* **Task item**: Keep the images out and set the listing below down word for word.

* **Records provided**:
· · · · ·
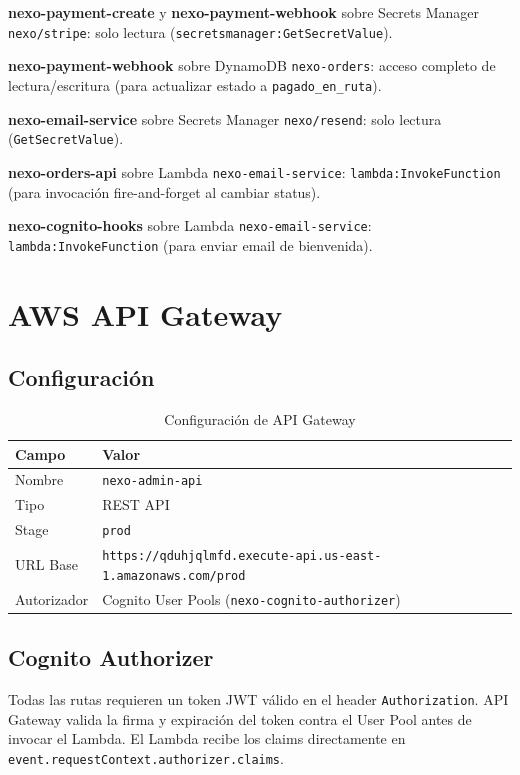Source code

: \documentclass[12pt,a4paper]{article}
\begin{document}
\textbf{nexo-payment-create} y \textbf{nexo-payment-webhook} sobre Secrets Manager \texttt{nexo/stripe}: solo lectura (\texttt{secretsmanager:GetSecretValue}).

\textbf{nexo-payment-webhook} sobre DynamoDB \texttt{nexo-orders}: acceso completo de lectura/escritura (para actualizar estado a \texttt{pagado\_en\_ruta}).

\textbf{nexo-email-service} sobre Secrets Manager \texttt{nexo/resend}: solo lectura (\texttt{GetSecretValue}).

\textbf{nexo-orders-api} sobre Lambda \texttt{nexo-email-service}: \texttt{lambda:InvokeFunction} (para invocación fire-and-forget al cambiar status).

\textbf{nexo-cognito-hooks} sobre Lambda \texttt{nexo-email-service}: \texttt{lambda:InvokeFunction} (para enviar email de bienvenida).

\section{AWS API Gateway}

\subsection{Configuración}

\begin{table}[H]
\centering
\begin{tabular}{@{}ll@{}}
\toprule
\textbf{Campo} & \textbf{Valor} \\
\midrule
Nombre & \texttt{nexo-admin-api} \\
Tipo & REST API \\
Stage & \texttt{prod} \\
URL Base & \texttt{https://qduhjqlmfd.execute-api.us-east-1.amazonaws.com/prod} \\
Autorizador & Cognito User Pools (\texttt{nexo-cognito-authorizer}) \\
\bottomrule
\end{tabular}
\caption{Configuración de API Gateway}
\end{table}

\subsection{Cognito Authorizer}

Todas las rutas requieren un token JWT válido en el header \texttt{Authorization}.
API Gateway valida la firma y expiración del token contra el User Pool antes de
invocar el Lambda. El Lambda recibe los claims directamente en
\texttt{event.requestContext.authorizer.claims}.
\end{document}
· · · · ·
* **Answer box**:
Source code

: \documentclass[12pt,a4paper]{article}
\begin{document}
\textbf{nexo-payment-create} y \textbf{nexo-payment-webhook} sobre Secrets Manager \texttt{nexo/stripe}: solo lectura (\texttt{secretsmanager:GetSecretValue}).

\textbf{nexo-payment-webhook} sobre DynamoDB \texttt{nexo-orders}: acceso completo de lectura/escritura (para actualizar estado a \texttt{pagado\_en\_ruta}).

\textbf{nexo-email-service} sobre Secrets Manager \texttt{nexo/resend}: solo lectura (\texttt{GetSecretValue}).

\textbf{nexo-orders-api} sobre Lambda \texttt{nexo-email-service}: \texttt{lambda:InvokeFunction} (para invocación fire-and-forget al cambiar status).

\textbf{nexo-cognito-hooks} sobre Lambda \texttt{nexo-email-service}: \texttt{lambda:InvokeFunction} (para enviar email de bienvenida).

\section{AWS API Gateway}

\subsection{Configuración}

\begin{table}[H]
\centering
\begin{tabular}{@{}ll@{}}
\toprule
\textbf{Campo} & \textbf{Valor} \\
\midrule
Nombre & \texttt{nexo-admin-api} \\
Tipo & REST API \\
Stage & \texttt{prod} \\
URL Base & \texttt{https://qduhjqlmfd.execute-api.us-east-1.amazonaws.com/prod} \\
Autorizador & Cognito User Pools (\texttt{nexo-cognito-authorizer}) \\
\bottomrule
\end{tabular}
\caption{Configuración de API Gateway}
\end{table}

\subsection{Cognito Authorizer}

Todas las rutas requieren un token JWT válido en el header \texttt{Authorization}.
API Gateway valida la firma y expiración del token contra el User Pool antes de
invocar el Lambda. El Lambda recibe los claims directamente en
\texttt{event.requestContext.authorizer.claims}.
\end{document}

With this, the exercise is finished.